Pourtant, les effets positifs sur la santé de ces pratiques sont désormais reconnus par la science occidentale : à tel point que yoga ou Qi Gong sont désormais pratiqués à l’intérieur des hôpitaux, y compris en France.

L’hôpital de la Pitié-Salpêtrière à Paris a été pionnier en la matière en créant dès 2011 un centre intégré de médecine traditionnelle chinoise. Celui-ci propose, notamment à des patients traités pour un cancer, diverses techniques venues d’Asie (Qi Gong, massages chinois, Tai Chi, etc.). Le but est de leur permettre de pratiquer une activité sportive pour leur redonner de l’énergie, améliorer leur sommeil et, selon les cas, agir sur des organes ou des fonctions spécifiques.

Car des études scientifiques sont venues confirmer la capacité des médecines traditionnelles orientales à soigner notre corps. Des gymnastiques pour tout le monde, y compris les cancéreux, les personnes en rééducation, ou les femmes enceintes

Une analyse portant sur un échantillon de 1 535 personnes, dont 559 adultes en bonne santé et 976 souffrant de diverses pathologies, a démontré les effets positifs d’une pratique régulière de Baduanjin Qi Gong.

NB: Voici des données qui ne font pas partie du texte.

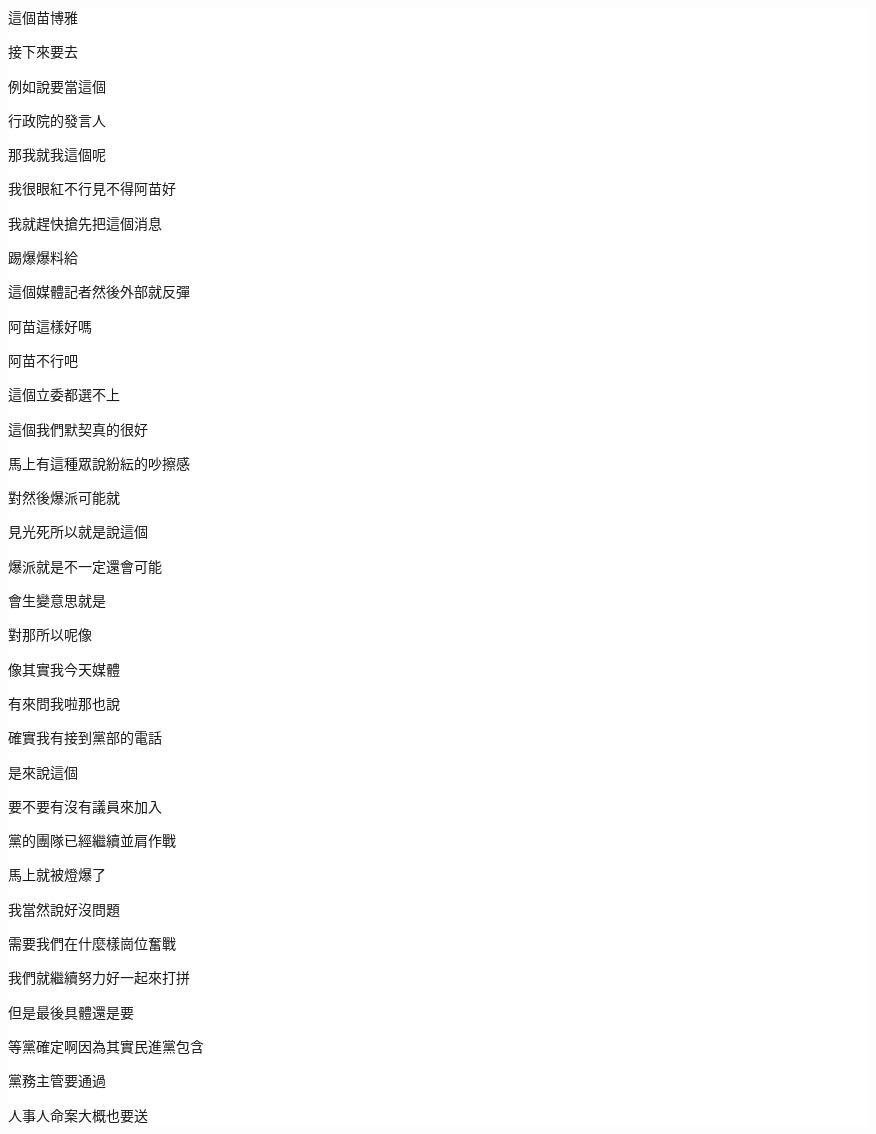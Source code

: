 這個苗博雅

接下來要去

例如說要當這個

行政院的發言人

那我就我這個呢

我很眼紅不行見不得阿苗好

我就趕快搶先把這個消息

踢爆爆料給

這個媒體記者然後外部就反彈

阿苗這樣好嗎

阿苗不行吧

這個立委都選不上

這個我們默契真的很好

馬上有這種眾說紛紜的吵擦感

對然後爆派可能就

見光死所以就是說這個

爆派就是不一定還會可能

會生變意思就是

對那所以呢像

像其實我今天媒體

有來問我啦那也說

確實我有接到黨部的電話

是來說這個

要不要有沒有議員來加入

黨的團隊已經繼續並肩作戰

馬上就被燈爆了

我當然說好沒問題

需要我們在什麼樣崗位奮戰

我們就繼續努力好一起來打拼

但是最後具體還是要

等黨確定啊因為其實民進黨包含

黨務主管要通過

人事人命案大概也要送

Il s’agit de l’une des formes de base du Qi Gong, qui comporte 8 exercices.

Une pratique régulière améliore :

– la qualité du sommeil,
– l’équilibre,
– la souplesse,
– mais aussi la pression artérielle et la fréquence cardiaque.
Ces résultats sont valables aussi bien pour les participants en bonne santé que pour ceux qui étaient malades au début de l’étude.

S’agissant spécifiquement de l’hypertension, les bénéfices du Qi Gong et du yoga ont été mis en évidence par plusieurs méta-analyses (c’est-à-dire qu’elles compilent les résultats de plusieurs études) .

30 minutes d’activité physique modérée par jour, le meilleur investissement
Cette recommandation de l’Organisation mondiale de la santé semble tomber sous le sens.

Mais mis à part la marche et la pétanque, l’Occident n’a pas inventé de formes d’exercices physiques doux, praticables par tous et qui soient bénéfiques au quotidien pour notre santé en général.

Si vous avez envie de reprendre un peu d’exercice, si vous êtes convalescent(e) et que vous manquez encore d’énergie, si vous voulez être sûr(e) que vous ne vous ferez pas plus de mal que de bien, vous auriez tort de vous priver des bienfaits de ces pratiques.